Everything from the line containing "ワイワイ雑談しましょう！面接" through the line containing "- 想像力を働かせて、将来的な拡張性をどこまで担保したコードを書けるか" should be repeated exactly, and nothing else from the data.

**RECORDS PROVIDED:**
----

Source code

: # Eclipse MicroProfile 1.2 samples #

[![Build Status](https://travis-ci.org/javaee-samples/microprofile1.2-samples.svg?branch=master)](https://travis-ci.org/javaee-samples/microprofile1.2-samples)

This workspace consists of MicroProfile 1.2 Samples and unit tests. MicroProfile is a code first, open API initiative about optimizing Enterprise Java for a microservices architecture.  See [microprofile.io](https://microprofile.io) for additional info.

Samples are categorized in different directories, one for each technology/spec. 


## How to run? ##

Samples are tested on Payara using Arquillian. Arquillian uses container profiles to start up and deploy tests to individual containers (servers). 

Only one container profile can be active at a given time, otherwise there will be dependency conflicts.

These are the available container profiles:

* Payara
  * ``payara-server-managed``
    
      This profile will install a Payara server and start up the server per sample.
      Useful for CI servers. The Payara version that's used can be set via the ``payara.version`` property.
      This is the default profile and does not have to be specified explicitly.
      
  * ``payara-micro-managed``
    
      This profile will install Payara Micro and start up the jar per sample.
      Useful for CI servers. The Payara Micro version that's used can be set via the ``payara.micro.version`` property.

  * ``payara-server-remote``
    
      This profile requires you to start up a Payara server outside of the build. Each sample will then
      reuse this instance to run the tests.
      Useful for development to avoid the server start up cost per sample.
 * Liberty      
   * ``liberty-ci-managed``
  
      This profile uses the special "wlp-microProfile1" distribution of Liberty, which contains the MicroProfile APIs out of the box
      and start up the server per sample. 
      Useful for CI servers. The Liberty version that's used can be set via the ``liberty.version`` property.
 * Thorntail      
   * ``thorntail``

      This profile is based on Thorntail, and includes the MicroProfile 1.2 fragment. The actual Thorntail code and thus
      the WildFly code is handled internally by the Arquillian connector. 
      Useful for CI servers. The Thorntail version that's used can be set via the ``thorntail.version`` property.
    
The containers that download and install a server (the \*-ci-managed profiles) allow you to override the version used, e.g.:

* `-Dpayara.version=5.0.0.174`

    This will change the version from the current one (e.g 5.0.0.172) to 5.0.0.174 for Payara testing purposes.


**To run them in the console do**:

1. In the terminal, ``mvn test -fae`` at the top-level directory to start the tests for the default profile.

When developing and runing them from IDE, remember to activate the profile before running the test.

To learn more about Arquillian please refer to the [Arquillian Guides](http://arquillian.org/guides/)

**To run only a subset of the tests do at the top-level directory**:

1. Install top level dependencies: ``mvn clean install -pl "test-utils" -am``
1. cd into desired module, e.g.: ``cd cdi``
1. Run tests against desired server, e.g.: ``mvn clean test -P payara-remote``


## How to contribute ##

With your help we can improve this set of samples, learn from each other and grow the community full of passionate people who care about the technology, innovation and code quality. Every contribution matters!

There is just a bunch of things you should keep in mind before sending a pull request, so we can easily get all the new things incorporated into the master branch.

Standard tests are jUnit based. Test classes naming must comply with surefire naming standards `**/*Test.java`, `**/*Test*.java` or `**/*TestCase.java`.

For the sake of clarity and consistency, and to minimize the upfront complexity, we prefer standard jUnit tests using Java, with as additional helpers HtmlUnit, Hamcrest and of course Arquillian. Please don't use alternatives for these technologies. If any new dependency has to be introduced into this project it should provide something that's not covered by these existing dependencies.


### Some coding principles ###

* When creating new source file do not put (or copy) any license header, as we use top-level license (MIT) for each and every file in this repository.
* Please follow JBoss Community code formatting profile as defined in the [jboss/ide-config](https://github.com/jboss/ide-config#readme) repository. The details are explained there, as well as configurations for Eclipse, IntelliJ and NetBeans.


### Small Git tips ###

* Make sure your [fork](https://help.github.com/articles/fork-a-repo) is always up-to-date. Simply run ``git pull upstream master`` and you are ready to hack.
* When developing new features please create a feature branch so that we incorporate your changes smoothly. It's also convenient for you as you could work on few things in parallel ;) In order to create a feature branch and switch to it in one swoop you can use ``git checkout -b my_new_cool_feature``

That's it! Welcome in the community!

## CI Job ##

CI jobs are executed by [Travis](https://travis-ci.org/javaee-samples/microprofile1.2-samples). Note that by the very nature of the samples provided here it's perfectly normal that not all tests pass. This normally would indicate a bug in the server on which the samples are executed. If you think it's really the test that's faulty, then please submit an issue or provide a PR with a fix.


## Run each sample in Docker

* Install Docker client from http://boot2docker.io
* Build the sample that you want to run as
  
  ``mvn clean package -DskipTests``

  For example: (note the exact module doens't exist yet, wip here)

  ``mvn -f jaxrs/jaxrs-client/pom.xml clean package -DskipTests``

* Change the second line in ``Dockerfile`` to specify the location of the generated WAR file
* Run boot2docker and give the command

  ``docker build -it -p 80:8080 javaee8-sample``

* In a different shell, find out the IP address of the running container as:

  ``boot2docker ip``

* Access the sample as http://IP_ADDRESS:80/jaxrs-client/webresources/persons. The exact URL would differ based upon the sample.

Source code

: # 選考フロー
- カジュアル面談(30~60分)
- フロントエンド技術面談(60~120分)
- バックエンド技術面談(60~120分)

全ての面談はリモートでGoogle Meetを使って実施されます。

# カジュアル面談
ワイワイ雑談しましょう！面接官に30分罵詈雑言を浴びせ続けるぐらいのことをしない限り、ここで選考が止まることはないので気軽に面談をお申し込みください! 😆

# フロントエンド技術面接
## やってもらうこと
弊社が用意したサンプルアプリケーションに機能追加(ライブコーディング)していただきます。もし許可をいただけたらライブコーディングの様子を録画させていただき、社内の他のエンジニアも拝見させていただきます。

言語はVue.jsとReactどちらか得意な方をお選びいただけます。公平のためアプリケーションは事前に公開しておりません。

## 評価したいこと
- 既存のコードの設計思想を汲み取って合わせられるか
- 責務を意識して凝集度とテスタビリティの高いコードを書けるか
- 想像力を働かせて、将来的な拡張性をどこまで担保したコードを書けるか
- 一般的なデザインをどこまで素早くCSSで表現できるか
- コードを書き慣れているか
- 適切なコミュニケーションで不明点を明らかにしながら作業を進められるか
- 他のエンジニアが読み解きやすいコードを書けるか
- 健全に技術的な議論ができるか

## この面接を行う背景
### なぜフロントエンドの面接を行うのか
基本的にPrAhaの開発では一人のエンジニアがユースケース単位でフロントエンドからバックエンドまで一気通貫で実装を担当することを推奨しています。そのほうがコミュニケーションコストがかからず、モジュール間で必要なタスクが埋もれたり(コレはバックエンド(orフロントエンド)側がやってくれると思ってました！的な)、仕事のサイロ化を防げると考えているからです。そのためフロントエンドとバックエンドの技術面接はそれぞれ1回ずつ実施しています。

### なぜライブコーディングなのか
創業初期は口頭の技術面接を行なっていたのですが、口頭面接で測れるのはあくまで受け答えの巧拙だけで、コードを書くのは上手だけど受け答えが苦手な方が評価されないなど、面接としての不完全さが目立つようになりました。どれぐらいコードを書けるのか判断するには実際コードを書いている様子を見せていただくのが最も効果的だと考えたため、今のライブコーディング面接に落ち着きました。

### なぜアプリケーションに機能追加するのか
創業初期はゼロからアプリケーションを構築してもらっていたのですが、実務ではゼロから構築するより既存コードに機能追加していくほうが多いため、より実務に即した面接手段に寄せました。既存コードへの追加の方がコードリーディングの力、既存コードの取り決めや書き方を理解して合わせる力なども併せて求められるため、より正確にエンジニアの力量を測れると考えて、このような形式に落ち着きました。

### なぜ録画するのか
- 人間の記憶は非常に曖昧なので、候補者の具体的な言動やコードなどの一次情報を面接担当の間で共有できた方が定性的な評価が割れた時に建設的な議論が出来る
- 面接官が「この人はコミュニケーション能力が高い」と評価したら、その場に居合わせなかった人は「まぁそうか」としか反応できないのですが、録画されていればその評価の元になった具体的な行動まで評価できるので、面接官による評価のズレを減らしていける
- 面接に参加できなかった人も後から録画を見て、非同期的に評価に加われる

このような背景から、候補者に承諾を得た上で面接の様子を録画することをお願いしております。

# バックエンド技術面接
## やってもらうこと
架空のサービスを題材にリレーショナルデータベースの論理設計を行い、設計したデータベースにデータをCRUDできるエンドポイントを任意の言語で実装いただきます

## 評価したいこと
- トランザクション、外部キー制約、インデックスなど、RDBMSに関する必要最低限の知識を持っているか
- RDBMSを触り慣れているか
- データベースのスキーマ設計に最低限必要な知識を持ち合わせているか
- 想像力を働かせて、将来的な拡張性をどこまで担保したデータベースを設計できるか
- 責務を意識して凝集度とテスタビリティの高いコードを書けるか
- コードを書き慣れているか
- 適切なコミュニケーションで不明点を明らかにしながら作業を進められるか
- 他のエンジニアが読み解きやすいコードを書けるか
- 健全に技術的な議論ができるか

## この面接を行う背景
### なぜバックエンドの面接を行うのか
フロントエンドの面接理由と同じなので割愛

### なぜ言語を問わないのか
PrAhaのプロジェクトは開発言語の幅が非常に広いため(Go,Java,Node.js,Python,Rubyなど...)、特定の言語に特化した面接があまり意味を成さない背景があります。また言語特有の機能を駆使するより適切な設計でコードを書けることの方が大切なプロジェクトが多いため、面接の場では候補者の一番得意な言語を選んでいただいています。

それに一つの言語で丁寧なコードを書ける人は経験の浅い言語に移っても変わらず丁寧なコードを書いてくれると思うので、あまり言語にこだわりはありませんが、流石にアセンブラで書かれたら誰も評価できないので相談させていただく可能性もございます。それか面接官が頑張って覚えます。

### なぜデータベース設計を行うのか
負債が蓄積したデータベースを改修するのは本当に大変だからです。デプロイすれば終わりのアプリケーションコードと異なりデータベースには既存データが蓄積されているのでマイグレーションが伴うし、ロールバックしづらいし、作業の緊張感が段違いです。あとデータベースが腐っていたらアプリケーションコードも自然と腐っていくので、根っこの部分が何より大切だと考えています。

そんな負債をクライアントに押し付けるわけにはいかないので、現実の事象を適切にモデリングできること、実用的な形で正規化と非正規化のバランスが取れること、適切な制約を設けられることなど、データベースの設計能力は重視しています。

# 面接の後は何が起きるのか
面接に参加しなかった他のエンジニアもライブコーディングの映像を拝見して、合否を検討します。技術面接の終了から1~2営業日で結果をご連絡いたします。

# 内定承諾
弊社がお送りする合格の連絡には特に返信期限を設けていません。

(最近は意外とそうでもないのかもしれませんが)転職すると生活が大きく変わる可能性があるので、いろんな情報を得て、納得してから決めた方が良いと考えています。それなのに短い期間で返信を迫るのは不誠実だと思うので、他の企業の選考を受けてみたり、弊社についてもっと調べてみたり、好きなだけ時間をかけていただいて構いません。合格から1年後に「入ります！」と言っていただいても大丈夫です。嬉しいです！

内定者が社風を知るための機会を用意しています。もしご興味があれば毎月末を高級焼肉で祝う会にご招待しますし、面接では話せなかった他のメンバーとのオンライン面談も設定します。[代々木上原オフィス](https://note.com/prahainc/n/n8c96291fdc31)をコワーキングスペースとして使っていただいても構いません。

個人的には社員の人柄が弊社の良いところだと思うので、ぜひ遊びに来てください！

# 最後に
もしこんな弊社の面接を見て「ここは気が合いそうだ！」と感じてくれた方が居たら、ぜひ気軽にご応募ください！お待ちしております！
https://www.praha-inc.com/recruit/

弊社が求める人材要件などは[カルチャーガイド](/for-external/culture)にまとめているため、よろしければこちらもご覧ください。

----

**SOLVED EXERCISE:**
ワイワイ雑談しましょう！面接官に30分罵詈雑言を浴びせ続けるぐらいのことをしない限り、ここで選考が止まることはないので気軽に面談をお申し込みください! 😆

# フロントエンド技術面接
## やってもらうこと
弊社が用意したサンプルアプリケーションに機能追加(ライブコーディング)していただきます。もし許可をいただけたらライブコーディングの様子を録画させていただき、社内の他のエンジニアも拝見させていただきます。

言語はVue.jsとReactどちらか得意な方をお選びいただけます。公平のためアプリケーションは事前に公開しておりません。

## 評価したいこと
- 既存のコードの設計思想を汲み取って合わせられるか
- 責務を意識して凝集度とテスタビリティの高いコードを書けるか
- 想像力を働かせて、将来的な拡張性をどこまで担保したコードを書けるか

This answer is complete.